Koch, meanwhile, will conduct research to “understand more of the mechanistic basis of this legacy effect of drought.” He and collaborators will use data they’ve collected over dozens of areas in the Four Corners region.

“We can define drought and study its impacts to trees in more detail when looking at specific regional sites,” Koch said. “This may help us understand why some trees survive while others die. And it will improve predictions of the impacts of future droughts on forest carbon sequestration.”

The implications of the global study relate to climate change and the anticipated increase in drought frequency and duration.

Forest trees play a big role in buffering the impact of human-induced climate change by removing massive amounts of carbon dioxide emissions from the atmosphere and incorporating the carbon into woody tissues. The finding that drought stress sets back tree growth for years suggests that Earth’s forests are capable of storing less carbon than climate models have calculated.

Lead author William R.L. Anderegg at the University of Utah led a team that carefully measured the recovery of tree stem growth after severe droughts since 1948 at more than 1,300 forest sites around the earth using records from the International Tree Ring Data Bank. Tree rings provide a convenient history of wood growth and track carbon uptake of the ecosystem in which the tree grew.

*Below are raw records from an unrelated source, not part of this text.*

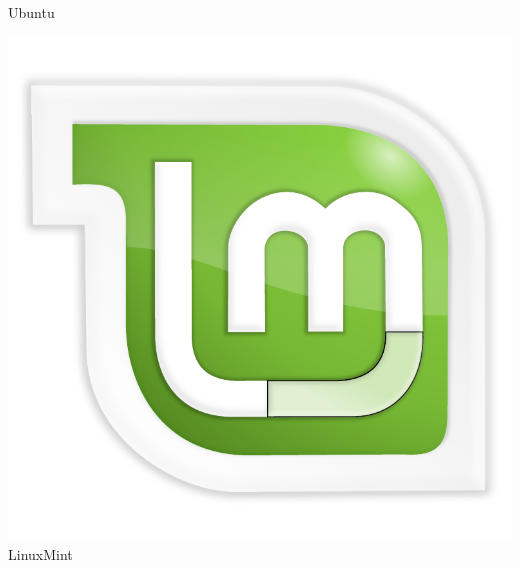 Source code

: \documentclass[hyperref={colorlinks}]{beamer}
\begin{document}
\begin{frame}
\begin{minipage}[b][.20\textheight][t]{.20\textwidth}
    \centering Ubuntu
    \end{minipage}\hfill
    \begin{minipage}[b][.20\textheight][t]{.20\textwidth}
    \includegraphics[width=.7\textwidth]{figs/logo-linuxmint.pdf}\\
    \centering LinuxMint
    \end{minipage}\\[1cm]


\end{frame}
\end{document}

The researchers found that a few forests showed positive effects, that is, observed growth was higher than predicted after drought, most prominently in parts of California and the Mediterranean region. But in the majority of the world’s forests, trees struggled for years after experiencing drought.

On average, trunk growth took 2 to 4 years to return to normal. Growth was about 9 percent slower than expected during the first year of recovery, and remained 5 percent slower in the second year. Long-lasting effects of drought were most prevalent in dry ecosystems, and among pines and tree species with low hydraulic safety margins.